0. Setups for this section

import time
import pandas as pd
import tensorflow as tf
from functools import reduce
from matplotlib import pyplot as plt
from pprint import pprint
print(tf.__version__)
tf.random.set_seed(42)

true_weights = tf.constant(list(range(5)), dtype=tf.float32)[:, tf.newaxis]  
x = tf.constant(tf.random.uniform((32, 5)), dtype=tf.float32)
y = tf.constant(x @ true_weights, dtype=tf.float32)

2.1.0

1. Models

A model is a set of parameters and the computation methods using these parameters. Since these two elements are tied together, we could organize them better by encapsulating the two into a class.

Recall our linear regression model.
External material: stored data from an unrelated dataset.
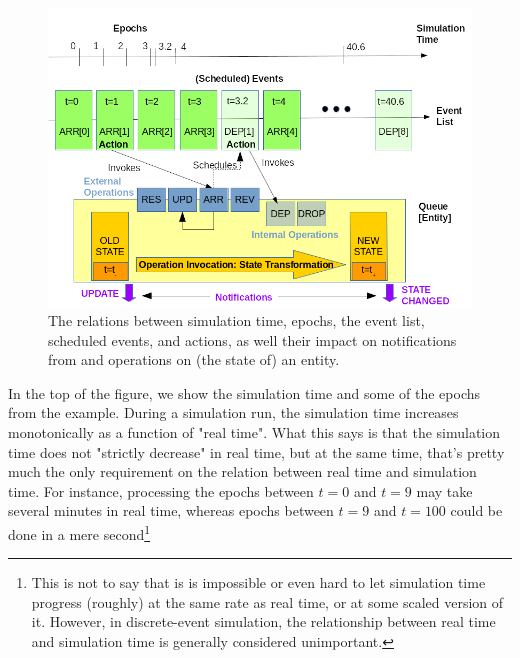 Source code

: \begin{figure}[h]
	\label{fig:SimpleSimulationOverview}
	\caption{The relations between simulation time, epochs,
		the event list, scheduled events, and actions,
		as well their impact on notifications from
		and operations on
		(the state of) an entity.}
	\includegraphics[width=\textwidth]{fig/SimpleSimulationOverview}
\end{figure}

In the top of the figure,
we show the simulation time and some of the epochs
from the example.
During a simulation run, the simulation time increases monotonically
as a function of "real time".
What this says is that the simulation time does not
"strictly decrease" in real time,
but at the same time,
that's pretty much the only requirement
on the relation between real time
and simulation time.
For instance,
processing the epochs between $t=0$ and $t=9$
may take several minutes in real time,
whereas epochs between $t=9$ and $t=100$
could be done in a mere second\footnote{
	This is not to say that is is impossible or even hard
	to let simulation time progress
	(roughly) at the same rate as real time,
	or at some scaled version of it.
	However, in discrete-event simulation,
	the relationship between real time and simulation time
	is generally considered unimportant.}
Its parameters and computation are as follows:

weights = tf.Variable(tf.random.uniform((5, 1)), dtype=tf.float32)
y_hat = tf.linalg.matmul(x, weights)

We can write a simple class to do the job.

class LinearRegression(object):
    def __init__(self, num_parameters):
        self._weights = tf.Variable(tf.random.uniform((num_parameters, 1)), dtype=tf.float32)

    @tf.function
    def __call__(self, x):
        return tf.linalg.matmul(x, self._weights)

    @property
    def variables(self):
        return self._weights

Note that we decorated the __call__ method with tf.function, hence a graph will be generated to back up the computation.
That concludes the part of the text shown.